Les terrains sur lesquels se trouve l’enclave juive ont été achetés au gouvernement ottoman par des philanthropes juifs, Nissan Bak et Moshe Wittenburg, au milieu du 19e siècle. Au cours du siècle suivant, ils ont changé d’usage et de propriétaires mais sont restés entre des mains juives jusqu’à la guerre d’Indépendance de 1948, lorsqu’ils ont été conquis par les Jordaniens. Suite à la guerre des Six jours, où Israël a re-capturé les terrains, ils ont été transférés sous le contrôle de l’administration israélienne, qui les a ensuite confiés à la municipalité de Jérusalem. Ils ont été finalement cédés en 1984 à Irving Moskowitz, un milliardaire américain qui a financé le développement des logements.

« Tandis que tous ceux qui s’installent à Maaleh Hazeitim croient dans le droit des Juifs à vivre partout à Jérusalem, nous ne nous trouvons pas par ailleurs tous ici pour des raisons idéologiques », a estimé une mère emmenant ses trois enfants à une école maternelle située de l’autre côté de la rue de sa résidence d’appartements – deux complexes cloisonnés au sein du quartier voisin de Ras Al-Amoud.

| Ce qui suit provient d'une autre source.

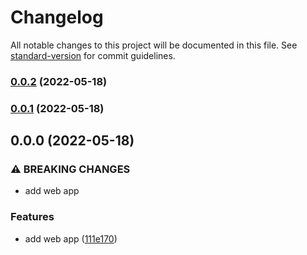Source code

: # Changelog

All notable changes to this project will be documented in this file. See [standard-version](https://github.com/conventional-changelog/standard-version) for commit guidelines.

### [0.0.2](https://github.com/eLucis198/ChangelogExample/compare/v0.0.1...v0.0.2) (2022-05-18)

### [0.0.1](https://github.com/eLucis198/ChangelogExample/compare/v0.0.0...v0.0.1) (2022-05-18)

## 0.0.0 (2022-05-18)


### ⚠ BREAKING CHANGES

* add web app

### Features

* add web app ([111e170](https://github.com/eLucis198/ChangelogExample/commit/111e17009bb3815ec52eacaa4f69e19f7757bb97))

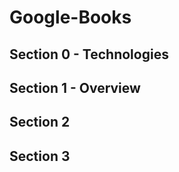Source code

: # Google-Books

## Section 0 - Technologies


## Section 1 - Overview 


## Section 2 


## Section 3 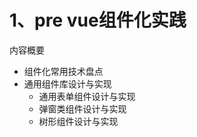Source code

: # 1、pre vue组件化实践

内容概要

- 组件化常用技术盘点
- 通用组件库设计与实现
    - 通用表单组件设计与实现
    - 弹窗类组件设计与实现
    - 树形组件设计与实现










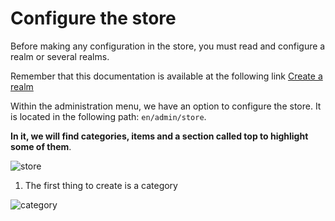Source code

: # Configure the store

Before making any configuration in the store, you must read and configure a realm or several realms.

Remember that this documentation is available at the following link <a href="/wiki/create-a-realm" target="_blank">Create a realm</a>

Within the administration menu, we have an option to configure the store. It is located in the following path: `en/admin/store`.

**In it, we will find categories, items and a section called top to highlight some of them**.

![store](https://user-images.githubusercontent.com/2810187/144719000-9b50def0-69d0-4ed4-8928-537a10d08854.png)

1. The first thing to create is a category

![category](https://user-images.githubusercontent.com/2810187/144719087-09dcb767-4849-4f36-b8f8-dbf59a7891c2.png)
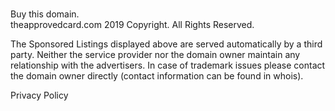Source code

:    
Buy this domain.  
theapprovedcard.com 2019 Copyright. All Rights Reserved.  
  
The Sponsored Listings displayed above are served automatically by a third party. Neither the service provider nor the domain owner maintain any relationship with the advertisers. In case of trademark issues please contact the domain owner directly (contact information can be found in whois).  
  
Privacy Policy
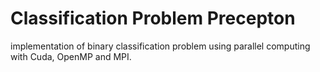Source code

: # Classification Problem Precepton
 implementation of binary classification problem using parallel computing with Cuda, OpenMP and MPI.

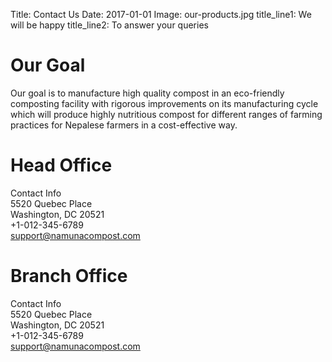 Title: Contact Us
Date: 2017-01-01
Image: our-products.jpg
title_line1: We will be happy
title_line2: To answer your queries

# Our Goal
Our goal is to manufacture high quality compost in an eco-friendly composting
facility with rigorous improvements on its manufacturing cycle which will produce
highly nutritious compost for different ranges of farming practices for Nepalese
farmers in a cost-effective way.

# Head Office
Contact Info  
5520 Quebec Place  
Washington, DC 20521  
 +1-012-345-6789  
 support@namunacompost.com  


# Branch Office
Contact Info  
5520 Quebec Place  
Washington, DC 20521  
 +1-012-345-6789  
 support@namunacompost.com  
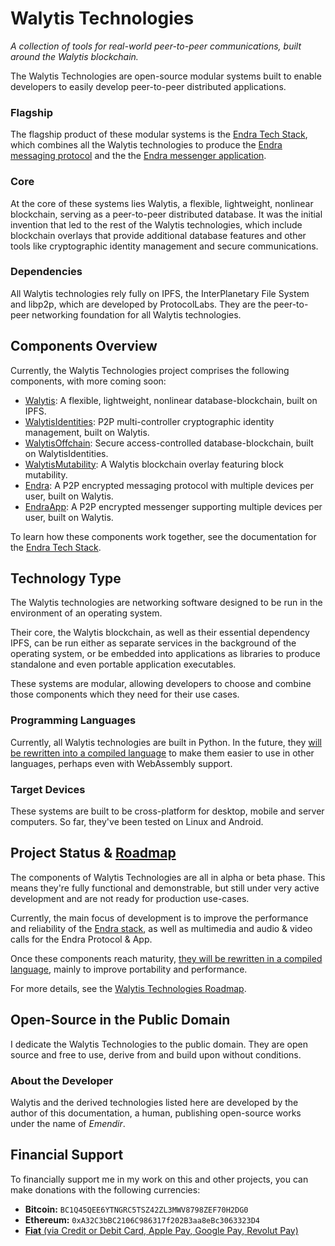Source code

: # Walytis Technologies

_A collection of tools for real-world peer-to-peer communications, built around the Walytis blockchain._


The Walytis Technologies are open-source modular systems built to enable developers to easily develop peer-to-peer distributed applications.

### Flagship
The flagship product of these modular systems is the [Endra Tech Stack](Endra/2-EndraStack.md), which combines all the Walytis technologies to produce the [Endra messaging protocol](Endra/1-IntroToEndra.md) and the the [Endra messenger application](./EndraApp).

### Core
At the core of these systems lies Walytis, a flexible, lightweight, nonlinear blockchain, serving as a peer-to-peer distributed database.
It was the initial invention that led to the rest of the Walytis technologies, which include blockchain overlays that provide additional database features and other tools like cryptographic identity management and secure communications.

### Dependencies
All Walytis technologies rely fully on IPFS, the InterPlanetary File System and libp2p, which are developed by ProtocolLabs.
They are the peer-to-peer networking foundation for all Walytis technologies.

## Components Overview

Currently, the Walytis Technologies project comprises the following components, with more coming soon: 
- [Walytis](Walytis/Meaning/IntroductionToWalytis.md): A flexible, lightweight, nonlinear database-blockchain, built on IPFS.
- [WalytisIdentities](WalytisIdentities/1-IntroToWalytisIdentities.md): P2P multi-controller cryptographic identity management, built on Walytis.
- [WalytisOffchain](WalytisOffchain/1-IntroToWalytisOffchain.md): Secure access-controlled database-blockchain, built on WalytisIdentities.
- [WalytisMutability](WalytisMutability/1-IntroToWalytisMutability.md): A Walytis blockchain overlay featuring block mutability.
- [Endra](Endra/1-IntroToEndra.md): A P2P encrypted messaging protocol with multiple devices per user, built on Walytis.
- [EndraApp](EndraApp/1-IntroToEndraApp.md): A P2P encrypted messenger supporting multiple devices per user, built on Walytis.

To learn how these components work together, see the documentation for the [Endra Tech Stack](Endra/2-EndraStack.md).

## Technology Type

The Walytis technologies are networking software designed to be run in the environment of an operating system.

Their core, the Walytis blockchain, as well as their essential dependency IPFS, can be run either as separate services in the background of the operating system, or be embedded into applications as libraries to produce standalone and even portable application executables.

These systems are modular, allowing developers to choose and combine those components which they need for their use cases. 

### Programming Languages

Currently, all Walytis technologies are built in Python.
In the future, they [will be rewritten into a compiled language](PortToCompiledSoftware.md) to make them easier to use in other languages, perhaps even with WebAssembly support. 

### Target Devices
These systems are built to be cross-platform for desktop, mobile and server computers.
So far, they've been tested on Linux and Android.

## Project Status & [Roadmap](RoadMap.md)

The components of Walytis Technologies are all in alpha or beta phase.
This means they're fully functional and demonstrable, but still under very active development and are not ready for production use-cases.

Currently, the main focus of development is to improve the performance and reliability of the [Endra stack](Endra/2-EndraStack.md), as well as multimedia and audio & video calls for the Endra Protocol & App.

Once these components reach maturity, [they will be rewritten in a compiled language](PortToCompiledSoftware.md), mainly to improve portability and performance.

For more details,  see the [Walytis Technologies Roadmap](RoadMap.md).


## Open-Source in the Public Domain

I dedicate the Walytis Technologies to the public domain.
They are open source and free to use, derive from and build upon without conditions.

### About the Developer

Walytis and the derived technologies listed here are developed by the author of this documentation, a human, publishing open-source works under the name of _Emendir_. 

## Financial Support

To financially support me in my work on this and other projects, you can make donations with the following currencies:

- **Bitcoin:** `BC1Q45QEE6YTNGRC5TSZ42ZL3MWV8798ZEF70H2DG0`
- **Ethereum:** `0xA32C3bBC2106C986317f202B3aa8eBc3063323D4`
- [**Fiat** (via Credit or Debit Card, Apple Pay, Google Pay, Revolut Pay)](https://checkout.revolut.com/pay/4e4d24de-26cf-4e7d-9e84-ede89ec67f32)

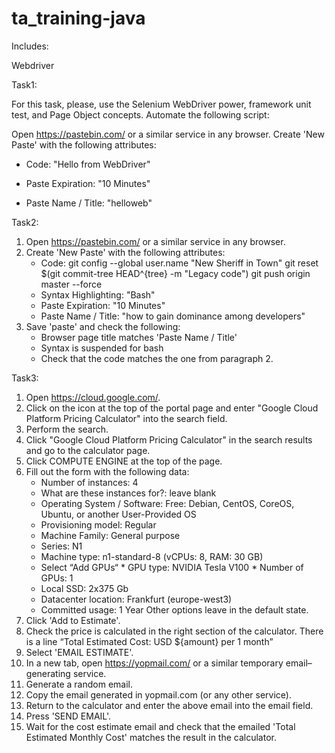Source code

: # ta_training-java

Includes:

Webdriver
  
Task1:

For this task, please, use the Selenium WebDriver power, framework unit test, and Page Object concepts. Automate the following script:

Open https://pastebin.com/ or a similar service in any browser.
Create 'New Paste' with the following attributes:

* Code: "Hello from WebDriver"

* Paste Expiration: "10 Minutes"

* Paste Name / Title: "helloweb"

Task2:
1. Open https://pastebin.com/ or a similar service in any browser.
2. Create 'New Paste' with the following attributes:
   * Code:
            git config --global user.name  "New Sheriff in Town"
            git reset $(git commit-tree HEAD^{tree} -m "Legacy code")
            git push origin master --force
   * Syntax Highlighting: "Bash"
   * Paste Expiration: "10 Minutes"
   * Paste Name / Title: "how to gain dominance among developers"
3. Save 'paste' and check the following:
   * Browser page title matches 'Paste Name / Title'
   * Syntax is suspended for bash
   * Check that the code matches the one from paragraph 2.


Task3:
1. Open https://cloud.google.com/.
2. Click on the icon at the top of the portal page and enter "Google Cloud Platform Pricing Calculator" into the search field.
3. Perform the search.
4. Click "Google Cloud Platform Pricing Calculator" in the search results and go to the calculator page.
5. Click COMPUTE ENGINE at the top of the page.
6. Fill out the form with the following data:
   * Number of instances: 4
   * What are these instances for?: leave blank
   * Operating System / Software: Free: Debian, CentOS, CoreOS, Ubuntu, or another User-Provided OS
   * Provisioning model: Regular
   * Machine Family: General purpose 
   * Series: N1 
   * Machine type: n1-standard-8 (vCPUs: 8, RAM: 30 GB)
   * Select “Add GPUs“
           * GPU type: NVIDIA Tesla V100
           * Number of GPUs: 1
   * Local SSD: 2x375 Gb
   * Datacenter location: Frankfurt (europe-west3)
   * Committed usage: 1 Year
Other options leave in the default state.
7. Click 'Add to Estimate'.
8. Check the price is calculated in the right section of the calculator. There is a line “Total Estimated Cost: USD ${amount} per 1 month” 
9. Select 'EMAIL ESTIMATE'.
10. In a new tab, open https://yopmail.com/ or a similar temporary email–generating service.
11. Generate a random email.
12. Copy the email generated in yopmail.com (or any other service). 
13. Return to the calculator and enter the above email into the email field.
14. Press 'SEND EMAIL'.
15. Wait for the cost estimate email and check that the emailed 'Total Estimated Monthly Cost' matches the result in the calculator.

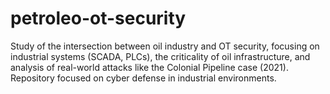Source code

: # petroleo-ot-security
Study of the intersection between oil industry and OT security, focusing on industrial systems (SCADA, PLCs), the criticality of oil infrastructure, and analysis of real-world attacks like the Colonial Pipeline case (2021). Repository focused on cyber defense in industrial environments.
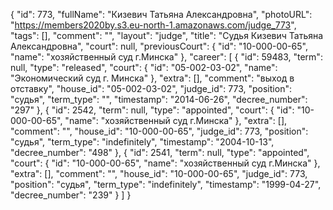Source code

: {
    "id": 773,
    "fullName": "Кизевич Татьяна Александровна",
    "photoURL": "https://members2020by.s3.eu-north-1.amazonaws.com/judge_773",
    "tags": [],
    "comment": "",
    "layout": "judge",
    "title": "Судья Кизевич Татьяна Александровна",
    "court": null,
    "previousCourt": {
        "id": "10-000-00-65",
        "name": "хозяйственный суд г.Минска"
    },
    "career": [
        {
            "id": 59483,
            "term": null,
            "type": "released",
            "court": {
                "id": "05-002-03-02",
                "name": "Экономический суд г. Минска"
            },
            "extra": [],
            "comment": "выход в отставку",
            "house_id": "05-002-03-02",
            "judge_id": 773,
            "position": "судья",
            "term_type": "",
            "timestamp": "2014-06-26",
            "decree_number": "297"
        },
        {
            "id": 2542,
            "term": null,
            "type": "appointed",
            "court": {
                "id": "10-000-00-65",
                "name": "хозяйственный суд г.Минска"
            },
            "extra": [],
            "comment": "",
            "house_id": "10-000-00-65",
            "judge_id": 773,
            "position": "судья",
            "term_type": "indefinitely",
            "timestamp": "2004-10-13",
            "decree_number": "498"
        },
        {
            "id": 2541,
            "term": null,
            "type": "appointed",
            "court": {
                "id": "10-000-00-65",
                "name": "хозяйственный суд г.Минска"
            },
            "extra": [],
            "comment": "",
            "house_id": "10-000-00-65",
            "judge_id": 773,
            "position": "судья",
            "term_type": "indefinitely",
            "timestamp": "1999-04-27",
            "decree_number": "239"
        }
    ]
}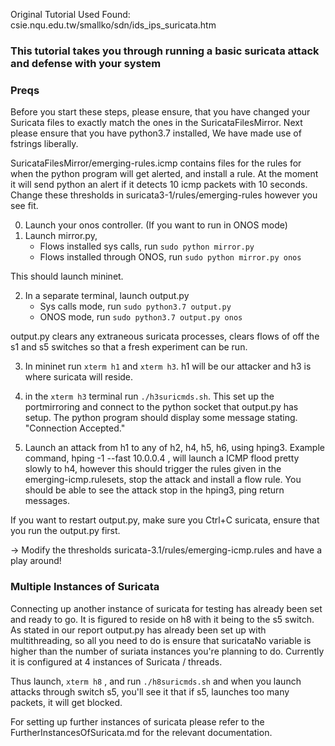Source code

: Original Tutorial Used Found:  csie.nqu.edu.tw/smallko/sdn/ids_ips_suricata.htm


### This tutorial takes you through running a basic suricata attack and defense with your system

### Preqs

Before you start these steps, please ensure, that you have changed your Suricata files to exactly match the ones in the SuricataFilesMirror. 
Next please ensure that you have python3.7 installed, We have made use of fstrings liberally.

SuricataFilesMirror/emerging-rules.icmp contains files for the rules for when the python program will get alerted, and install a rule. At the moment it will send python an alert if it detects 10 icmp packets with 10 seconds. Change these thresholds in suricata3-1/rules/emerging-rules however you see fit.


0. Launch your onos controller. (If you want to run in ONOS mode)
1. Launch mirror.py, 
    * Flows installed sys calls, run `sudo python mirror.py`
    * Flows installed through ONOS, run `sudo python mirror.py onos`

This should launch mininet.

2. In a separate terminal, launch output.py
    * Sys calls mode, run `sudo python3.7 output.py`
    * ONOS mode, run `sudo python3.7 output.py onos`

output.py clears any extraneous suricata processes, clears flows of off the s1 and s5 switches so that a fresh experiment can be run.


3. In mininet run `xterm h1` and `xterm h3`. h1 will be our attacker and h3 is where suricata will reside.

4. in the `xterm h3` terminal run `./h3suricmds.sh`. This set up the portmirroring and connect to the python socket that output.py has setup. The python program should display some message stating. "Connection Accepted."

5. Launch an attack from h1 to any of h2, h4, h5, h6, using hping3.
Example command, hping -1 --fast 10.0.0.4 , will launch a ICMP flood pretty slowly to h4, however this should trigger the rules given in the emerging-icmp.rulesets, stop the attack and install a flow rule. You should be able to see the attack stop in the hping3, ping return messages. 



If you want to restart output.py, make sure you Ctrl+C suricata, ensure that you run the output.py first.


-> Modify the thresholds suricata-3.1/rules/emerging-icmp.rules and have a play around!

### Multiple Instances of Suricata

Connecting up another instance of suricata for testing has already been set and ready to go. It is figured to reside on h8 with it being to the s5 switch. As stated in our report output.py has already been set up with multithreading, so all you need to do is ensure that suricataNo variable is higher than the number of suriata instances you're planning to do. Currently it is configured at 4 instances of Suricata / threads.

Thus launch, `xterm h8` , and run `./h8suricmds.sh` and when you launch attacks through switch s5, you'll see it that if s5, launches too many packets, it will get blocked.


For setting up further instances of suricata please refer to the FurtherInstancesOfSuricata.md for the relevant documentation.


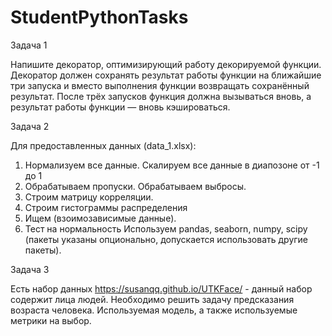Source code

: # StudentPythonTasks
Задача 1

Напишите декоратор, оптимизирующий работу декорируемой функции. Декоратор должен сохранять результат работы функции на ближайшие три запуска и вместо выполнения функции возвращать сохранённый результат. После трёх запусков функция должна вызываться вновь, а результат работы функции — вновь кэшироваться.    

Задача 2
 
Для предоставленных данных (data_1.xlsx):
1.	Нормализуем все данные. Скалируем все данные в диапозоне от -1 до 1
2.	Обрабатываем пропуски. Обрабатываем выбросы.
3.	Строим матрицу корреляции.
4.	Строим гистограммы распределения
5.	Ищем (взоимозависимые данные).
6.	Тест на нормальность
Используем pandas, seaborn, numpy, scipy  (пакеты указаны опционально, допускается использовать другие пакеты).

Задача 3

Есть набор данных https://susanqq.github.io/UTKFace/ - данный набор содержит лица людей. Необходимо решить задачу предсказания возраста человека. Используемая модель, а также используемые метрики на выбор. 

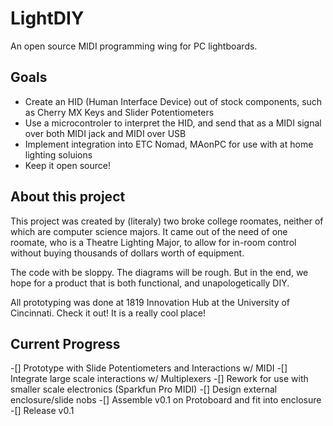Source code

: # LightDIY

An open source MIDI programming wing for PC lightboards. 

## Goals

- Create an HID (Human Interface Device) out of stock components, such as Cherry MX Keys and Slider Potentiometers
- Use a microcontroler to interpret the HID, and send that as a MIDI signal over both MIDI jack and MIDI over USB
- Implement integration into ETC Nomad, MAonPC for use with at home lighting soluions
- Keep it open source!

## About this project

This project was created by (literaly) two broke college roomates, neither of which are computer science majors. It came out of the need of one roomate, who is a Theatre Lighting Major, to allow for in-room control without buying thousands of dollars worth of equipment.

The code with be sloppy. The diagrams will be rough. But in the end, we hope for a product that is both functional, and unapologetically DIY.

All prototyping was done at 1819 Innovation Hub at the University of Cincinnati. Check it out! It is a really cool place!

## Current Progress

-[] Prototype with Slide Potentiometers and Interactions w/ MIDI
-[] Integrate large scale interactions w/ Multiplexers
-[] Rework for use with smaller scale electronics (Sparkfun Pro MIDI)
-[] Design external enclosure/slide nobs
-[] Assemble v0.1 on Protoboard and fit into enclosure
-[] Release v0.1

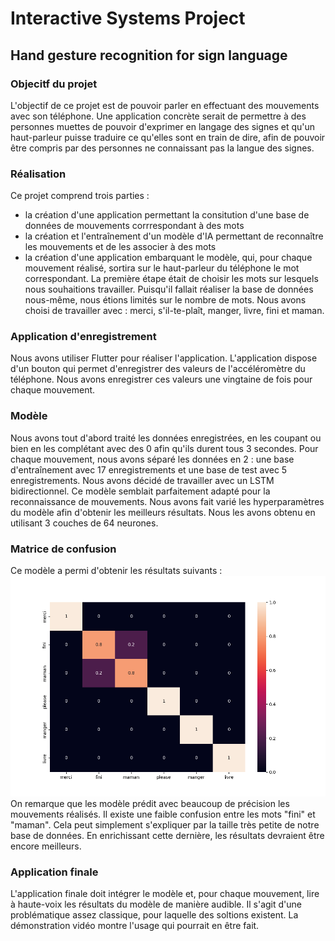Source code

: # Interactive Systems Project

## Hand gesture recognition for sign language

### Objecitf du projet
L'objectif de ce projet est de pouvoir parler en effectuant des mouvements avec son téléphone.
Une application concrète serait de permettre à des personnes muettes de pouvoir d'exprimer en langage des signes et qu'un haut-parleur puisse traduire ce qu'elles sont en train de dire, afin de pouvoir être compris par des personnes ne connaissant pas la langue des signes.

### Réalisation
Ce projet comprend trois parties : 
 - la création d'une application permettant la consitution d'une base de données de mouvements corrrespondant à des mots
 - la création et l'entraînement d'un modèle d'IA permettant de reconnaître les mouvements et de les associer à des mots
 - la création d'une application embarquant le modèle, qui, pour chaque mouvement réalisé, sortira sur le haut-parleur du téléphone le mot correspondant.
La première étape était de choisir les mots sur lesquels nous souhaitions travailler. Puisqu'il fallait réaliser la base de données nous-même, nous étions limités sur le nombre de mots. Nous avons choisi de travailler avec : merci, s'il-te-plaît, manger, livre, fini et maman.

### Application d'enregistrement
Nous avons utiliser Flutter pour réaliser l'application.
L'application dispose d'un bouton qui permet d'enregistrer des valeurs de l'accéléromètre du téléphone.
Nous avons enregistrer ces valeurs une vingtaine de fois pour chaque mouvement.

### Modèle
Nous avons tout d'abord traité les données enregistrées, en les coupant ou bien en les complétant avec des 0 afin qu'ils durent tous 3 secondes.
Pour chaque mouvement, nous avons séparé les données en 2 : une base d'entraînement avec 17 enregistrements et une base de test avec 5 enregistrements. 
Nous avons décidé de travailler avec un LSTM bidirectionnel. Ce modèle semblait parfaitement adapté pour la reconnaissance de mouvements.
Nous avons fait varié les hyperparamètres du modèle afin d'obtenir les meilleurs résultats. Nous les avons obtenu en utilisant 3 couches de 64 neurones.

### Matrice de confusion
Ce modèle a permi d'obtenir les résultats suivants : 
![last_confusion_matrix](confusion_matrix.png)
On remarque que les modèle prédit avec beaucoup de précision les mouvements réalisés.
Il existe une faible confusion entre les mots "fini" et "maman". Cela peut simplement s'expliquer par la taille très petite de notre base de données.
En enrichissant cette dernière, les résultats devraient être encore meilleurs.

### Application finale
L'application finale doit intégrer le modèle et, pour chaque mouvement, lire à haute-voix les résultats du modèle de manière audible.
Il s'agit d'une problématique assez classique, pour laquelle des soltions existent. La démonstration vidéo montre l'usage qui pourrait en être fait. 

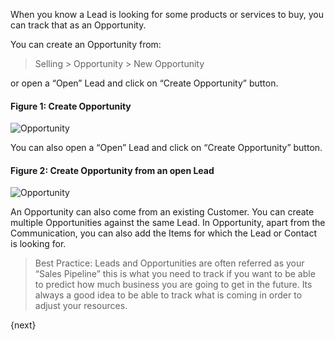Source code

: When you know a Lead is looking for some products or services to buy, you can
track that as an Opportunity.

You can create an Opportunity from:

> Selling > Opportunity > New Opportunity

or open a “Open” Lead and click on “Create Opportunity” button.

#### Figure 1: Create Opportunity 

<img class="screenshot" alt="Opportunity" src="{{url_prefix}}/assets/img/crm/opportunity.png">

You can also open a “Open” Lead and click on “Create Opportunity” button.

#### Figure 2: Create Opportunity from an open Lead

<img class="screenshot" alt="Opportunity" src="{{url_prefix}}/assets/img/crm/lead-to-opportunity.png">

An Opportunity can also come from an existing Customer. You can create
multiple Opportunities against the same Lead. In Opportunity, apart from the
Communication, you can also add the Items for which the Lead or Contact is
looking for.

> Best Practice: Leads and Opportunities are often referred as your “Sales
Pipeline” this is what you need to track if you want to be able to predict how
much business you are going to get in the future. Its always a good idea to be
able to track what is coming in order to adjust your resources.

{next}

« Ils ne sont véritablement pas d’ici », a déclaré pour sa part Walid Zatari, résident de Ras Al-Moud, en observant ses voisins juifs. « Regardez comment ils vivent. Complètement cloisonnés de tous », a-t-il ajouté alors que le portail électronique menant à l’école maternelle s’est fermé derrière la mère juive et ses enfants.

Le président américain Donald Trump visite le mur occidental, dans la Vieille Ville de Jérusalem, le 22 mai 2017 (AFP PHOTO / MANDEL NGAN)

« Nous devons nous protéger des Arabes », a expliqué la mère en rentrant chez elle, peu après.

« Mais en fin de compte, lorsque nous serons plus nombreux ici, nous n’aurons plus à avoir aussi peur. Je pense que la décision de Trump nous fait avancer vers cette réalité », a-t-elle ajouté, avant de faire un signe de la tête aux deux agents de sécurité qui ont refermé le portail derrière elle.